On Thursday evenings, computers are brought in and the space is transformed into a Minecraft playground. Minecraft is a 3D game wherein players can build structures and explore a user-created virtual world, like an online equivalent of playing with Lego blocks. Children can learn how to make skins for their avatars, design different structures, and print physical models from the game using a 3D printer.
Given MakerKids’ non-profit status, there is a pay-what-you-can donation for the kids’ open shop and Minecraft programs, while adults can use the space on Mondays during the “MakerKids at Heart” time slot for $20.
Tools are not toys
Safety is of utmost important to Forest, who trains the children on how to use tools properly and ensures that either an adult mentor or parent are on-hand when kids are soldering, cutting, or drilling. And when a child needs to use a table saw or drill press in the closed-off wood cutting room, they must first request access from Forest or a trained volunteer, while children and instructors alike have to wear safety glasses in the space.
Curiously, next to the butane on the top shelf, you’ll find a decidedly less-hazardous material being stored out of children’s reach: Lego.
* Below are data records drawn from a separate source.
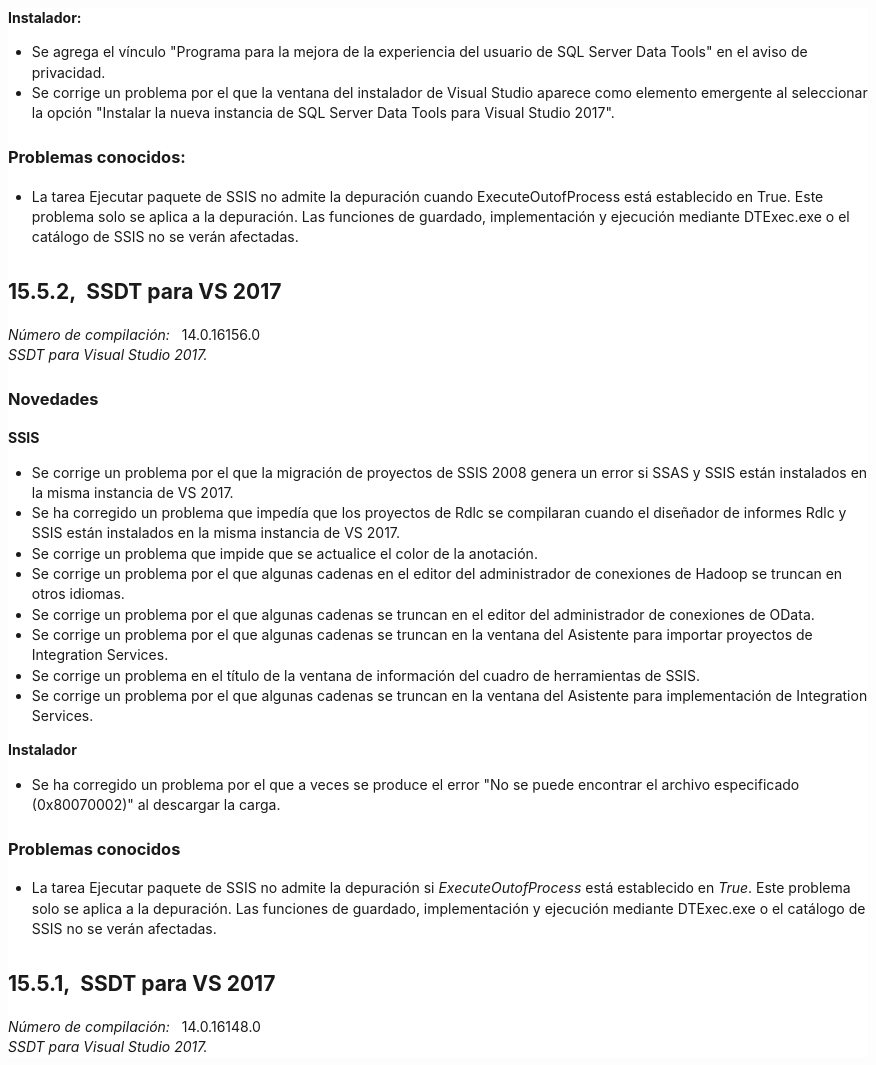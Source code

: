 **Instalador:**

- Se agrega el vínculo "Programa para la mejora de la experiencia del usuario de SQL Server Data Tools" en el aviso de privacidad.
- Se corrige un problema por el que la ventana del instalador de Visual Studio aparece como elemento emergente al seleccionar la opción "Instalar la nueva instancia de SQL Server Data Tools para Visual Studio 2017".

### <a name="known-issues"></a>Problemas conocidos:
- La tarea Ejecutar paquete de SSIS no admite la depuración cuando ExecuteOutofProcess está establecido en True. Este problema solo se aplica a la depuración. Las funciones de guardado, implementación y ejecución mediante DTExec.exe o el catálogo de SSIS no se verán afectadas.

## <a name="1552nbsp-ssdt-for-vs-2017"></a>15.5.2,&nbsp; SSDT para VS 2017

_Número de compilación:_ &nbsp; 14.0.16156.0  
_SSDT para Visual Studio 2017._

### <a name="whats-new"></a>Novedades

**SSIS**
- Se corrige un problema por el que la migración de proyectos de SSIS 2008 genera un error si SSAS y SSIS están instalados en la misma instancia de VS 2017.
- Se ha corregido un problema que impedía que los proyectos de Rdlc se compilaran cuando el diseñador de informes Rdlc y SSIS están instalados en la misma instancia de VS 2017.
- Se corrige un problema que impide que se actualice el color de la anotación.
- Se corrige un problema por el que algunas cadenas en el editor del administrador de conexiones de Hadoop se truncan en otros idiomas.
- Se corrige un problema por el que algunas cadenas se truncan en el editor del administrador de conexiones de OData.
- Se corrige un problema por el que algunas cadenas se truncan en la ventana del Asistente para importar proyectos de Integration Services.
- Se corrige un problema en el título de la ventana de información del cuadro de herramientas de SSIS.
- Se corrige un problema por el que algunas cadenas se truncan en la ventana del Asistente para implementación de Integration Services. 

**Instalador**
- Se ha corregido un problema por el que a veces se produce el error "No se puede encontrar el archivo especificado (0x80070002)" al descargar la carga.  

### <a name="known-issues"></a>Problemas conocidos
- La tarea Ejecutar paquete de SSIS no admite la depuración si *ExecuteOutofProcess* está establecido en *True*. Este problema solo se aplica a la depuración. Las funciones de guardado, implementación y ejecución mediante DTExec.exe o el catálogo de SSIS no se verán afectadas.

## <a name="1551nbsp-ssdt-for-vs-2017"></a>15.5.1,&nbsp; SSDT para VS 2017

_Número de compilación:_ &nbsp; 14.0.16148.0  
_SSDT para Visual Studio 2017._

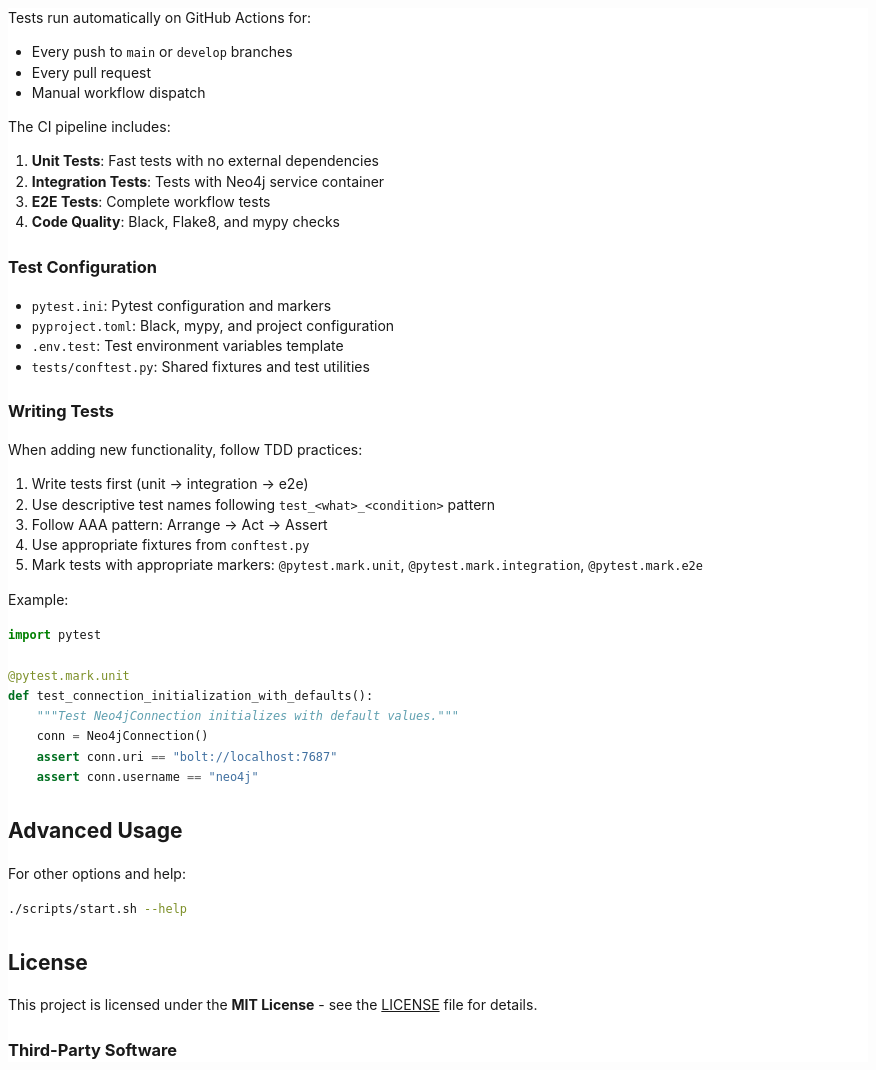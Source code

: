 Tests run automatically on GitHub Actions for:
- Every push to `main` or `develop` branches
- Every pull request
- Manual workflow dispatch

The CI pipeline includes:
1. **Unit Tests**: Fast tests with no external dependencies
2. **Integration Tests**: Tests with Neo4j service container
3. **E2E Tests**: Complete workflow tests
4. **Code Quality**: Black, Flake8, and mypy checks

### Test Configuration

- `pytest.ini`: Pytest configuration and markers
- `pyproject.toml`: Black, mypy, and project configuration
- `.env.test`: Test environment variables template
- `tests/conftest.py`: Shared fixtures and test utilities

### Writing Tests

When adding new functionality, follow TDD practices:

1. Write tests first (unit → integration → e2e)
2. Use descriptive test names following `test_<what>_<condition>` pattern
3. Follow AAA pattern: Arrange → Act → Assert
4. Use appropriate fixtures from `conftest.py`
5. Mark tests with appropriate markers: `@pytest.mark.unit`, `@pytest.mark.integration`, `@pytest.mark.e2e`

Example:
```python
import pytest

@pytest.mark.unit
def test_connection_initialization_with_defaults():
    """Test Neo4jConnection initializes with default values."""
    conn = Neo4jConnection()
    assert conn.uri == "bolt://localhost:7687"
    assert conn.username == "neo4j"
```

## Advanced Usage

For other options and help:

```bash
./scripts/start.sh --help
```

## License

This project is licensed under the **MIT License** - see the [LICENSE](LICENSE) file for details.

### Third-Party Software
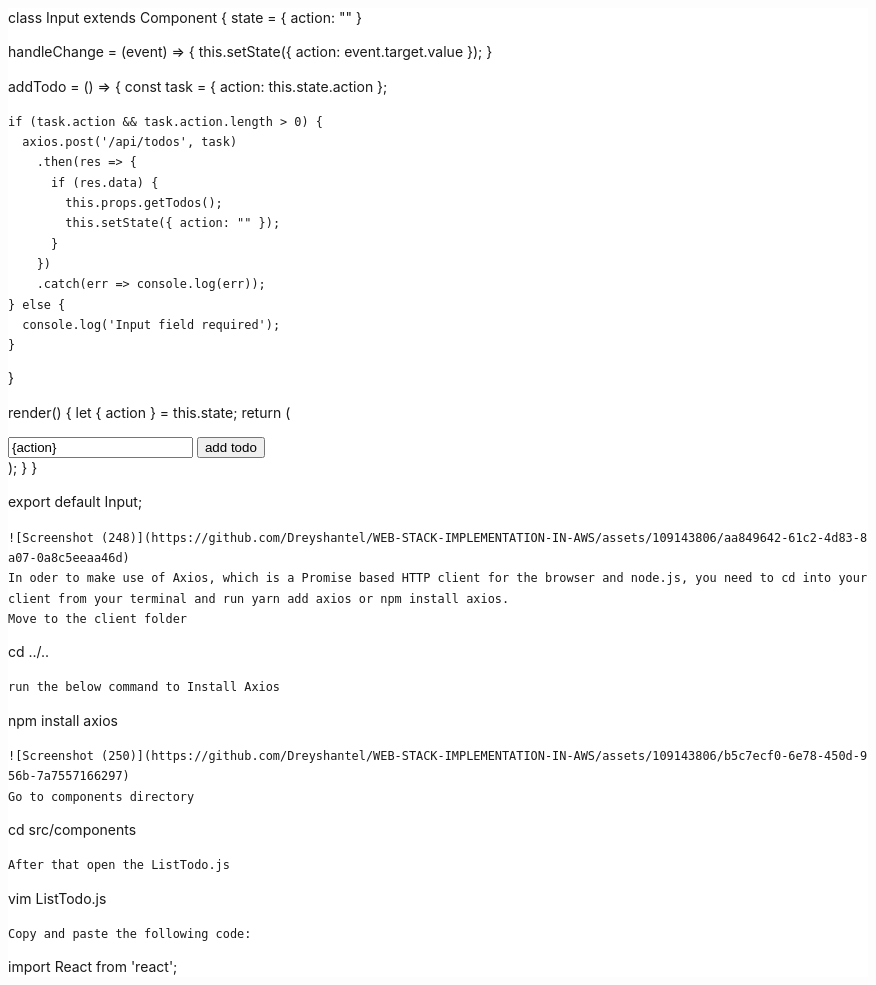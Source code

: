 class Input extends Component {
  state = {
    action: ""
  }

  handleChange = (event) => {
    this.setState({ action: event.target.value });
  }

  addTodo = () => {
    const task = { action: this.state.action };

    if (task.action && task.action.length > 0) {
      axios.post('/api/todos', task)
        .then(res => {
          if (res.data) {
            this.props.getTodos();
            this.setState({ action: "" });
          }
        })
        .catch(err => console.log(err));
    } else {
      console.log('Input field required');
    }
  }

  render() {
    let { action } = this.state;
    return (
      <div>
        <input type="text" onChange={this.handleChange} value={action} />
        <button onClick={this.addTodo}>add todo</button>
      </div>
    );
  }
}

export default Input;
```
![Screenshot (248)](https://github.com/Dreyshantel/WEB-STACK-IMPLEMENTATION-IN-AWS/assets/109143806/aa849642-61c2-4d83-8a07-0a8c5eeaa46d)
In oder to make use of Axios, which is a Promise based HTTP client for the browser and node.js, you need to cd into your client from your terminal and run yarn add axios or npm install axios.
Move to the client folder
```
cd ../..
```
run the below command to Install Axios
```
npm install axios
```
![Screenshot (250)](https://github.com/Dreyshantel/WEB-STACK-IMPLEMENTATION-IN-AWS/assets/109143806/b5c7ecf0-6e78-450d-956b-7a7557166297)
Go to components directory
```
cd src/components
```
After that open the ListTodo.js
```
vim ListTodo.js
```
Copy and paste the following code:
```
import React from 'react';
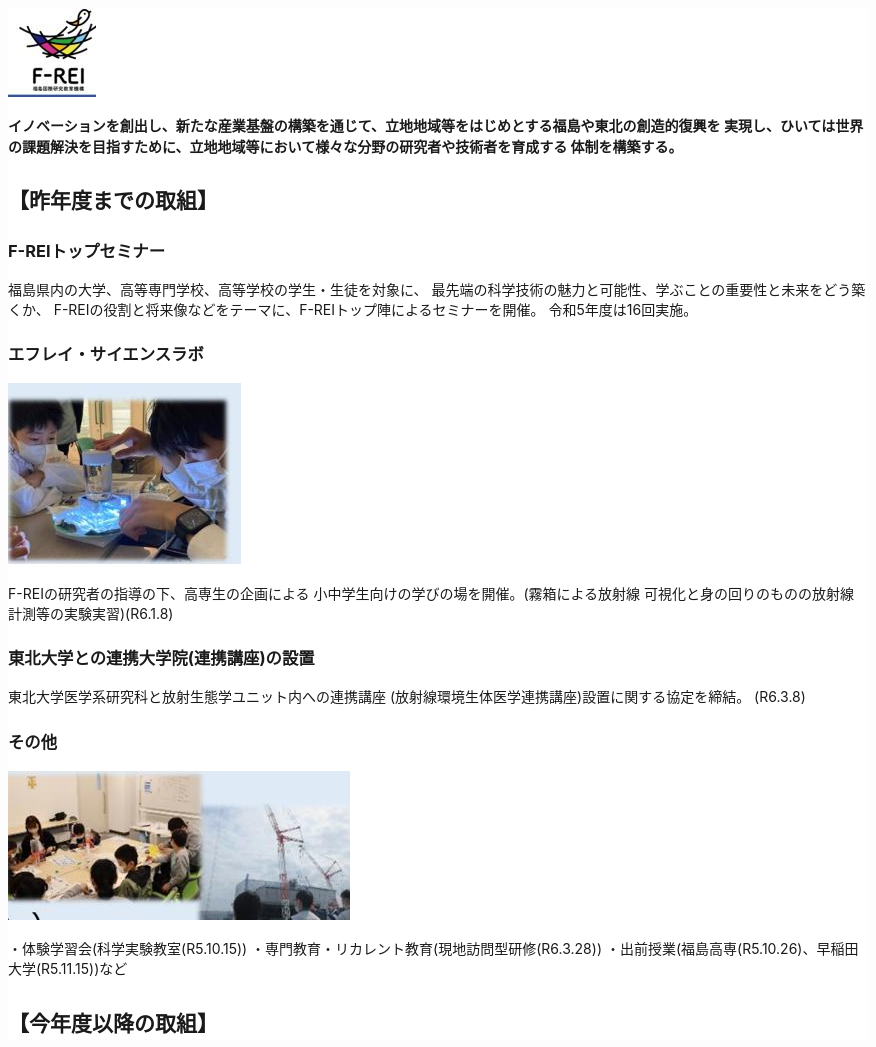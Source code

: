 ![](_page_9_Picture_1.jpeg)

**イノベーションを創出し、新たな産業基盤の構築を通じて、立地地域等をはじめとする福島や東北の創造的復興を 実現し、ひいては世界の課題解決を目指すために、立地地域等において様々な分野の研究者や技術者を育成する 体制を構築する。**

## **【昨年度までの取組】**

### **F-REIトップセミナー**

福島県内の⼤学、⾼等専⾨学校、⾼等学校の学⽣・⽣徒を対象に、 最先端の科学技術の魅⼒と可能性、学ぶことの重要性と未来をどう築くか、 F-REIの役割と将来像などをテーマに、F-REIトップ陣によるセミナーを開催。 令和5年度は16回実施。

### **エフレイ・サイエンスラボ**

![](_page_9_Picture_7.jpeg)

F-REIの研究者の指導の下、⾼専⽣の企画による ⼩中学⽣向けの学びの場を開催。(霧箱による放射線 可視化と⾝の回りのものの放射線計測等の実験実習)(R6.1.8)

### **東北大学との連携大学院(連携講座)の設置**

 東北⼤学医学系研究科と放射⽣態学ユニット内への連携講座 (放射線環境⽣体医学連携講座)設置に関する協定を締結。 (R6.3.8)

### **その他**

![](_page_9_Picture_12.jpeg)

 ・体験学習会(科学実験教室(R5.10.15)) ・専門教育・リカレント教育(現地訪問型研修(R6.3.28)) ・出前授業(福島高専(R5.10.26)、早稲田大学(R5.11.15))など

## **【今年度以降の取組】**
However, according to instructor Misha Dubrovsky, use of MakerKids’ Lego bin is subject to the same permissions process as a gas can because the tiny blocks are costly to replace if they’re lost.
The movement is growing
MakerKids is expanding beyond its current basement space. Forest’s own web design company moved to the second floor last week and soon, the first floor will soon house the 3D scanner and computers for digital work and the Minecraft nights. This will also free up space for summer-camp programs and a small area to sell motors and pre-made parts.